Jack N. answered • 02/16/22
Statistics Tutor
Hey! This looks like a fun/challenging question.
There are several important details to pull from this question:
We are selecting the coins without replacement. This means that the total number of coins will change as we draw our coins.
We will use our probability rules to find a solution.
The first rule is the Compliment Rule, which shows us that if the probability of rolling a 1 with a six-sided die is 1/6, then the probability of not rolling a 1 with a six-sided die is 5/6.
Let’s play with the numbers: Coins can be toonies, loonies, or not_toonies_or_loonies.
P(toonie) = 13/47
P(loonie) = 7/47
P(not_toonie_or_loonie) = 27/40
(a) What is the probability that the third coin you pick is the first toonie you find?
First draw – we want the probability of not drawing a toonie, which is the compliment of drawing a toonie: (if P(toonie) = 13/47, then P(not toonie) = 34/47)
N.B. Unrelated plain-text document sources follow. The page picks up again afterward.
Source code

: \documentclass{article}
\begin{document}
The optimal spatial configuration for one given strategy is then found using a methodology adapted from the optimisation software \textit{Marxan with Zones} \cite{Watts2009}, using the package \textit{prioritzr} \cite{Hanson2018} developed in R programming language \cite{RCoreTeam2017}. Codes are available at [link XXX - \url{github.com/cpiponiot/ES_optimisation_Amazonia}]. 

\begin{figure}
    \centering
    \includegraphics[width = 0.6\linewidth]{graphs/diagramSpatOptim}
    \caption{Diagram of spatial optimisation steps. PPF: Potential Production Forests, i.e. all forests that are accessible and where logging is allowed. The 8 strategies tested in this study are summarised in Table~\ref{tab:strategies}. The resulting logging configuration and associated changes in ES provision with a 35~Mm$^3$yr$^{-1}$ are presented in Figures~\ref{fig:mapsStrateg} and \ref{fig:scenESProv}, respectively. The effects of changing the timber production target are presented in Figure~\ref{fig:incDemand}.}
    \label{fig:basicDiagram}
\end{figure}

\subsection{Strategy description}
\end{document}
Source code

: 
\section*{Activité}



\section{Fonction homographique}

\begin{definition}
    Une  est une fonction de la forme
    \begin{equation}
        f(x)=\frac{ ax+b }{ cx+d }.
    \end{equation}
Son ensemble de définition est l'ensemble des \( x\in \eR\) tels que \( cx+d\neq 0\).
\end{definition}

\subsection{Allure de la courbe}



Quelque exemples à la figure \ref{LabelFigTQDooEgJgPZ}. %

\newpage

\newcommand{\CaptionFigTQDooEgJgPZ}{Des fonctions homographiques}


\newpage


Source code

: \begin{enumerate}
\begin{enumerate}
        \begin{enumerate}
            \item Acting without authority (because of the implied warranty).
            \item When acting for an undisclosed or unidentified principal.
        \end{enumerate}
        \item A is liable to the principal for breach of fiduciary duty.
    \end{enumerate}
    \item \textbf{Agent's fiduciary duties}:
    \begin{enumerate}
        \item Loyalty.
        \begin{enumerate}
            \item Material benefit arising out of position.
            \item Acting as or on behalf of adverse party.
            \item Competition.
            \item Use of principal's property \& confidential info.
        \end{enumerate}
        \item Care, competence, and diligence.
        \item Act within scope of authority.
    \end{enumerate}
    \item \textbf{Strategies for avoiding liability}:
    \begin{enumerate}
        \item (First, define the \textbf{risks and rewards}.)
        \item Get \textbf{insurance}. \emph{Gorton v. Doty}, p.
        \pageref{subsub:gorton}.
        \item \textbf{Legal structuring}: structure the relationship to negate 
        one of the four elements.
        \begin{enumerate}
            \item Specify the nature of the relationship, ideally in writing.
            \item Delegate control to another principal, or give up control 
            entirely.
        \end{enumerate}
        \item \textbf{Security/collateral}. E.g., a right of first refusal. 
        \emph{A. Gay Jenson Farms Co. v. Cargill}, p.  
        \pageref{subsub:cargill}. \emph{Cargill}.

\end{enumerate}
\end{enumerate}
First draw: P(not toonie) = 34/47
Second draw – we want the probability of not drawing a toonie again, which is the compliment of drawing a toonie (remember that we are not replacing coins as we draw them which impacts our numerator and our denominator):
Second draw: P(not toonie) = 33/46
Third draw – now, we want the probability of drawing a toonie, on this draw (remember that we are not replacing coins as we draw them which impacts our numerator and our denominator):
Third draw: P(toonie) = 13/45
To find the solution multiple the probability of each draw!
(b) What is the probability that at least one of the first two coins you pick is a toonie?
For this part, let’s think about the sample space, the possible outcomes for our scenario. We want to find the outcomes with at least on toonie. Remember, we are drawing coins without replacement – so be careful!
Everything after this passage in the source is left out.